Doing more sleuthing, Whimsey is retelling part of the story to Parker, and Peter interrupts himself to ask Parker if he knows how to spell ipecacuanha. Parker does:
“Damn you!” said Lord Peter. “I did think I’d stumped you that time. I believe you went and looked it up beforehand. No decent-minded person would know how to spell ipecacuanha out of his own head.” pg. 103, Chapter 6
It really is not a stretch to hear myself saying those lines. In Chapter 4, there is a small interchange between Peter and Bunter regarding Bunter’s mother – and it is priceless and amusing! Whimsey surprised to learn that Bunter has one! Nevertheless, though Peter surely aggravates the heck out of his friends, Chapter 12 demonstrates the loyalty and love his friends and family have for him. And, honestly, even in dire circumstances, Peter still is sarcastic and obnoxious. But in an almost self-effacing manner. Whew! Scary moments in that chapter! I am not any more endeared to moors having read this chapter.

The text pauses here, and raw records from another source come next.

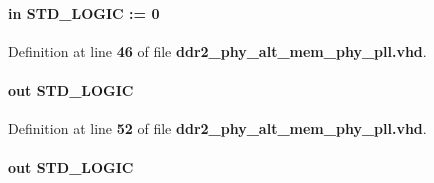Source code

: \paragraph[{areset}]{ {\bfseries \textcolor{keywordflow}{in}\textcolor{vhdlchar}{ }} {\bfseries \textcolor{comment}{S\+T\+D\+\_\+\+L\+O\+G\+IC}\textcolor{vhdlchar}{ }\textcolor{vhdlchar}{ }\textcolor{vhdlchar}{\+:}\textcolor{vhdlchar}{=}\textcolor{vhdlchar}{ }\textcolor{vhdlchar}{ }\textcolor{vhdlchar}{\textquotesingle{}}\textcolor{vhdlchar}{ } \textcolor{vhdldigit}{0} \textcolor{vhdlchar}{ }\textcolor{vhdlchar}{\textquotesingle{}}\textcolor{vhdlchar}{ }} \hspace{0.3cm}{\ttfamily [Port]}}\label{classddr2__phy__alt__mem__phy__pll_a5ff6e3af321d94570fc485fa1bce5a06}


Definition at line {\bf 46} of file {\bf ddr2\+\_\+phy\+\_\+alt\+\_\+mem\+\_\+phy\+\_\+pll.\+vhd}.

\paragraph[{c0}]{ {\bfseries \textcolor{keywordflow}{out}\textcolor{vhdlchar}{ }} {\bfseries \textcolor{comment}{S\+T\+D\+\_\+\+L\+O\+G\+IC}\textcolor{vhdlchar}{ }} \hspace{0.3cm}{\ttfamily [Port]}}\label{classddr2__phy__alt__mem__phy__pll_abbf54d96b104435e8cbaadcf0e9184bd}


Definition at line {\bf 52} of file {\bf ddr2\+\_\+phy\+\_\+alt\+\_\+mem\+\_\+phy\+\_\+pll.\+vhd}.

\paragraph[{c1}]{ {\bfseries \textcolor{keywordflow}{out}\textcolor{vhdlchar}{ }} {\bfseries \textcolor{comment}{S\+T\+D\+\_\+\+L\+O\+G\+IC}\textcolor{vhdlchar}{ }} \hspace{0.3cm}{\ttfamily [Port]}}\label{classddr2__phy__alt__mem__phy__pll_ad09a0b4dbaee62095a99573007c9a58e}



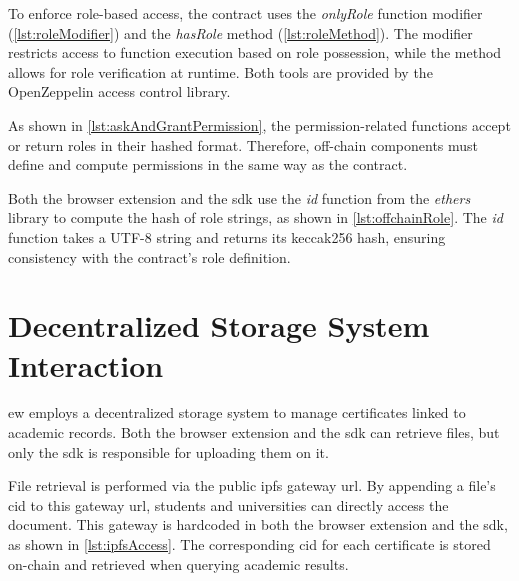To enforce role-based access, the contract uses the \textit{onlyRole} function modifier (\cref{lst:roleModifier}) and the \textit{hasRole} method (\cref{lst:roleMethod}). The modifier restricts access to function execution based on role possession, while the method allows for role verification at runtime. Both tools are provided by the OpenZeppelin access control library.



As shown in \cref{lst:askAndGrantPermission}, the permission-related functions accept or return roles in their \gls{hash}ed format. Therefore, off-chain components must define and compute permissions in the same way as the contract.


Both the browser extension and the \acrshort{sdk} use the \textit{id} function from the \textit{ethers} library to compute the \gls{hash} of role strings, as shown in \cref{lst:offchainRole}. The \textit{id} function takes a UTF-8 string and returns its \Gls{keccak256} \gls{hash}, ensuring consistency with the contract's role definition.   


\section{Decentralized Storage System Interaction}
\acrlong{ew} employs a decentralized storage system to manage certificates linked to academic records. Both the browser extension and the \acrshort{sdk} can retrieve files, but only the \acrshort{sdk} is responsible for uploading them on it.

File retrieval is performed via the public \acrshort{ipfs} gateway \acrshort{url}. By appending a file's \acrshort{cid} to this gateway \acrshort{url}, students and universities can directly access the document. This gateway is hardcoded in both the browser extension and the \acrshort{sdk}, as shown in \cref{lst:ipfsAccess}. The corresponding \acrshort{cid} for each certificate is stored on-chain and retrieved when querying academic results.



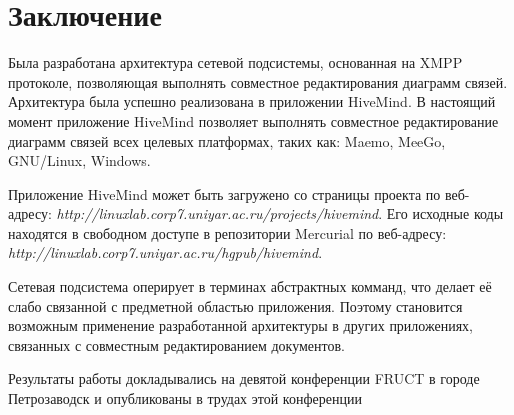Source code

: \newpage

\chapter*{Заключение}


Была разработана архитектура сетевой подсистемы, основанная на
XMPP протоколе, позволяющая выполнять совместное редактирования диаграмм связей.
Архитектура была успешно реализована в приложении HiveMind. В настоящий момент
приложение HiveMind позволяет выполнять совместное редактирование диаграмм
связей всех целевых платформах, таких как: Maemo, MeeGo, GNU/Linux, Windows.

Приложение HiveMind может быть загружено со страницы проекта по веб-адресу:
\emph{http://linuxlab.corp7.uniyar.ac.ru/projects/hivemind}. Его исходные коды
находятся в свободном доступе в репозитории Mercurial по веб-адресу:
\emph{http://linuxlab.corp7.uniyar.ac.ru/hgpub/hivemind}.

Сетевая подсистема оперирует в терминах абстрактных комманд, что делает её
слабо связанной с предметной областью приложения. Поэтому становится возможным
применение разработанной архитектуры в других приложениях, связанных с
совместным редактированием документов.

Результаты работы докладывались на девятой конференции FRUCT в городе
Петрозаводск и опубликованы в трудах этой конференции \cite{hivemind-9th-fruct}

With that instinct which prompts one, when depressed, to wallow in every circumstance of gloom, Peter leaned sadly upon the hurdles and abandoned himself to a variety of shallow considerations upon (1) the vanity of human wishes; (2) Mutability; (3) first love; (4) The decay of idealism; (5) the aftermath of the Great War; (6) birth-control; and (7) the fallacy of free-will. This was his nadir, however.
Our plucky hero picks up his spirits and trudges onward across this miserable moor. I confess I probably have had my share of moments wherein I have paused in some mundane task to consider these kosmically heavy concepts.

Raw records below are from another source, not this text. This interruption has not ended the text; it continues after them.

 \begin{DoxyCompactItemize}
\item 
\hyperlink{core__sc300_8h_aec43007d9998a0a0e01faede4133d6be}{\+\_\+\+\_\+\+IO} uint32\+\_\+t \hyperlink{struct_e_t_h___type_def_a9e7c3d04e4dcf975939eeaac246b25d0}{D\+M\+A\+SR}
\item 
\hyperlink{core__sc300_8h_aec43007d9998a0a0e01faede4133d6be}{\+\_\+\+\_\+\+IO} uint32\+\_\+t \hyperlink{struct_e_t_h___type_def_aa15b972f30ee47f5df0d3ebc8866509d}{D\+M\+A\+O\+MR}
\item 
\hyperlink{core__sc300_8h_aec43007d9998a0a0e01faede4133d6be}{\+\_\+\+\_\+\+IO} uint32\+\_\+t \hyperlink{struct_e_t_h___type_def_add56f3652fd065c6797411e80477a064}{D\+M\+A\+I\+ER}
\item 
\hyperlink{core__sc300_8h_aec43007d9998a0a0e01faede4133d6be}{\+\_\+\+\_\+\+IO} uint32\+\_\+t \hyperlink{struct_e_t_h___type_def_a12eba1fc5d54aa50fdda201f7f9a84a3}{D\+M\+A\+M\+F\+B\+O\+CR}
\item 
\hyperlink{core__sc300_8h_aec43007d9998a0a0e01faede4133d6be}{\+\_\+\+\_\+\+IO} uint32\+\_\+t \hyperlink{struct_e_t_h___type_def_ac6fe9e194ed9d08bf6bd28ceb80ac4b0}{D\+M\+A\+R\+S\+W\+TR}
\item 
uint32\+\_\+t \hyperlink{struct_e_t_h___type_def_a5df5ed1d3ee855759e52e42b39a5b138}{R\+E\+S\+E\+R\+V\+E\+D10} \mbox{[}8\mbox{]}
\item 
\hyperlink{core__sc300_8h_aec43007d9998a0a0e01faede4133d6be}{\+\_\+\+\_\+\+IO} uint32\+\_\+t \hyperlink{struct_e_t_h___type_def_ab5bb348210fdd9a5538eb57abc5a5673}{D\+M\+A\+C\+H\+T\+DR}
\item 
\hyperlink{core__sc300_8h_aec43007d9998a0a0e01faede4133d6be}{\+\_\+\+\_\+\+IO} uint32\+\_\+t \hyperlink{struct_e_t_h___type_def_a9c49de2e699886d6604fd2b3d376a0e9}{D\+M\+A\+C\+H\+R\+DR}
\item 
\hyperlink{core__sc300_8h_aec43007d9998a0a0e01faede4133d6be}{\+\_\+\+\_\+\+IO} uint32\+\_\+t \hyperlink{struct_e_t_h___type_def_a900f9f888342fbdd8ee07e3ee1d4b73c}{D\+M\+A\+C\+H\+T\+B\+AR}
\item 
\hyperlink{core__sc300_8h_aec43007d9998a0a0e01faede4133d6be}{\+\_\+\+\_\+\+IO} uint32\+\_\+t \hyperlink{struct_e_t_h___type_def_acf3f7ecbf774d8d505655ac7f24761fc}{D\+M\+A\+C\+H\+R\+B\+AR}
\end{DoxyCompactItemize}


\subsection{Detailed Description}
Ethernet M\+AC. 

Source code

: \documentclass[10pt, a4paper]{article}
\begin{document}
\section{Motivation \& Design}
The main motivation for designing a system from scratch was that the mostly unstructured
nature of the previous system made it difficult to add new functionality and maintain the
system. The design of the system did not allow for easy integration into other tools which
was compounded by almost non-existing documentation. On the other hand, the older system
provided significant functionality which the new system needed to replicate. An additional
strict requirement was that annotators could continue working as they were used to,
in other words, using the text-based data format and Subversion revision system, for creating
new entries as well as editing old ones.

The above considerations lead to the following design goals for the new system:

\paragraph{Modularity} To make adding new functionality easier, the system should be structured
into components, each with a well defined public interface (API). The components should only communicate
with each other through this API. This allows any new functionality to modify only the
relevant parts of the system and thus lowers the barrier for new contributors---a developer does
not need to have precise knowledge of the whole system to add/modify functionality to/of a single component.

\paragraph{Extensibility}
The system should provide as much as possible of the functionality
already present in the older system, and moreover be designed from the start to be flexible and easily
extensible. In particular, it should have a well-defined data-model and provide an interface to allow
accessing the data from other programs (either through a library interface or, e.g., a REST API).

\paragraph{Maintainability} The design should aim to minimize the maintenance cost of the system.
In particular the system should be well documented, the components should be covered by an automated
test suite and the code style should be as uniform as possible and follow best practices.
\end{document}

The resolution for the mystery is given in the end chapters of the book during the court case. Part of the storyline of this novel is that this trial involves a Duke. So, of course, Sayers wants to show us the rigamarole of the court case involving the gentry. I am just not a fan of courtroom dramas/stories/mysteries, etc. Make no mistake: these chapters are exceedingly well-written and are actually very entertaining. I am just not a reader with patience for such things.